— GOAL OF THE EXERCISE —
From the records, return each line that has the word "DoxyCompactItemize" in it.

[Dataset entries]
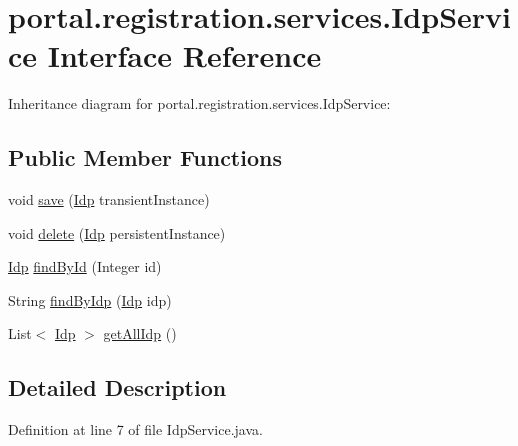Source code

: \hypertarget{interfaceportal_1_1registration_1_1services_1_1IdpService}{
\section{portal.registration.services.IdpService Interface Reference}
\label{interfaceportal_1_1registration_1_1services_1_1IdpService}
}


Inheritance diagram for portal.registration.services.IdpService:
\subsection*{Public Member Functions}
\begin{DoxyCompactItemize}
\item 
void \hyperlink{interfaceportal_1_1registration_1_1services_1_1IdpService_a9580d378bcabcb2937fe25d864cebfad}{save} (\hyperlink{classportal_1_1registration_1_1domain_1_1Idp}{Idp} transientInstance)
\item 
void \hyperlink{interfaceportal_1_1registration_1_1services_1_1IdpService_acae983320a6d563924da831b37688d3e}{delete} (\hyperlink{classportal_1_1registration_1_1domain_1_1Idp}{Idp} persistentInstance)
\item 
\hyperlink{classportal_1_1registration_1_1domain_1_1Idp}{Idp} \hyperlink{interfaceportal_1_1registration_1_1services_1_1IdpService_a86683b14e9bb0cbedc41bf0aea7f6b66}{findById} (Integer id)
\item 
String \hyperlink{interfaceportal_1_1registration_1_1services_1_1IdpService_ab0052670b9f95e31d046e7bf43c432b8}{findByIdp} (\hyperlink{classportal_1_1registration_1_1domain_1_1Idp}{Idp} idp)
\item 
List$<$ \hyperlink{classportal_1_1registration_1_1domain_1_1Idp}{Idp} $>$ \hyperlink{interfaceportal_1_1registration_1_1services_1_1IdpService_a960ddec4986911fa1588e72c9cc10c0f}{getAllIdp} ()
\end{DoxyCompactItemize}


\subsection{Detailed Description}


Definition at line 7 of file IdpService.java.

— RESULT BELOW —
\begin{DoxyCompactItemize}
\end{DoxyCompactItemize}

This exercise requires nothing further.